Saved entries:
= = = = =
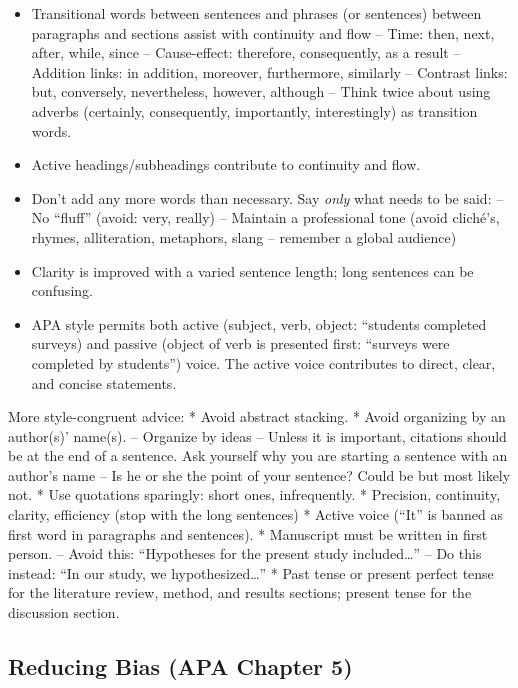 \documentclass[
  11pt,
]{book}
\providecommand{\tightlist}{%
  \setlength{\itemsep}{0pt}\setlength{\parskip}{0pt}}
\begin{document}
\begin{itemize}
\tightlist
\item
  Transitional words between sentences and phrases (or sentences) between paragraphs and sections assist with continuity and flow
  -- Time: then, next, after, while, since
  -- Cause-effect: therefore, consequently, as a result
  -- Addition links: in addition, moreover, furthermore, similarly
  -- Contrast links: but, conversely, nevertheless, however, although
  -- Think twice about using adverbs (certainly, consequently, importantly, interestingly) as transition words.
\item
  Active headings/subheadings contribute to continuity and flow.
\item
  Don't add any more words than necessary. Say \emph{only} what needs to be said:
  -- No ``fluff'' (avoid: very, really)
  -- Maintain a professional tone (avoid cliché's, rhymes, alliteration, metaphors, slang -- remember a global audience)
\item
  Clarity is improved with a varied sentence length; long sentences can be confusing.
\item
  APA style permits both active (subject, verb, object: ``students completed surveys) and passive (object of verb is presented first: ``surveys were completed by students'') voice. The active voice contributes to direct, clear, and concise statements.
\end{itemize}

More style-congruent advice:
* Avoid abstract stacking.
* Avoid organizing by an author(s)' name(s).
-- Organize by ideas -- Unless it is important, citations should be at the end of a sentence. Ask yourself why you are starting a sentence with an author's name -- Is he or she the point of your sentence? Could be but most likely not.
* Use quotations sparingly: short ones, infrequently.
* Precision, continuity, clarity, efficiency (stop with the long sentences)
* Active voice (``It'' is banned as first word in paragraphs and sentences).
* Manuscript must be written in first person.
-- Avoid this: ``Hypotheses for the present study included\ldots{}''
-- Do this instead: ``In our study, we hypothesized\ldots{}''
* Past tense or present perfect tense for the literature review, method, and results sections; present tense for the discussion section.

\hypertarget{reducing-bias-apa-chapter-5}{%
\subsection{Reducing Bias (APA Chapter 5)}\label{reducing-bias-apa-chapter-5}}
\end{document}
= = = = =
*What is expected:*
Each line from the one holding "paragraphs and sentences)." down to the end of the records above is to be repeated exactly; no other line belongs in the reply.

*Task result:*
* Active voice (``It'' is banned as first word in paragraphs and sentences).
* Manuscript must be written in first person.
-- Avoid this: ``Hypotheses for the present study included\ldots{}''
-- Do this instead: ``In our study, we hypothesized\ldots{}''
* Past tense or present perfect tense for the literature review, method, and results sections; present tense for the discussion section.

\hypertarget{reducing-bias-apa-chapter-5}{%
\subsection{Reducing Bias (APA Chapter 5)}\label{reducing-bias-apa-chapter-5}}
\end{document}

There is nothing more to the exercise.